**PROVIDED RECORDS**
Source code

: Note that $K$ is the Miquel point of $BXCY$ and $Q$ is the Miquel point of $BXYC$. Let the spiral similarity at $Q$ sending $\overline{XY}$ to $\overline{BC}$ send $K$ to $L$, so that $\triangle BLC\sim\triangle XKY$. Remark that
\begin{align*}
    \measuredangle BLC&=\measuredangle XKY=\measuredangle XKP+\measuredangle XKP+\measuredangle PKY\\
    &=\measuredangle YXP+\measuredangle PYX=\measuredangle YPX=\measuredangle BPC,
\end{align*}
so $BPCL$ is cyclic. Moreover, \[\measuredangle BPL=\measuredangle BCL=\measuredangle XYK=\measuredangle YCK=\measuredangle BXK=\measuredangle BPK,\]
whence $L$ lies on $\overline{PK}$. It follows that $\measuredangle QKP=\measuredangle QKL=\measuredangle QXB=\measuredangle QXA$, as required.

**WHAT TO PRODUCE**
Report, from the entries above, each line where "that" is found.

**RESULT**
: Note that $K$ is the Miquel point of $BXCY$ and $Q$ is the Miquel point of $BXYC$. Let the spiral similarity at $Q$ sending $\overline{XY}$ to $\overline{BC}$ send $K$ to $L$, so that $\triangle BLC\sim\triangle XKY$. Remark that
whence $L$ lies on $\overline{PK}$. It follows that $\measuredangle QKP=\measuredangle QKL=\measuredangle QXB=\measuredangle QXA$, as required.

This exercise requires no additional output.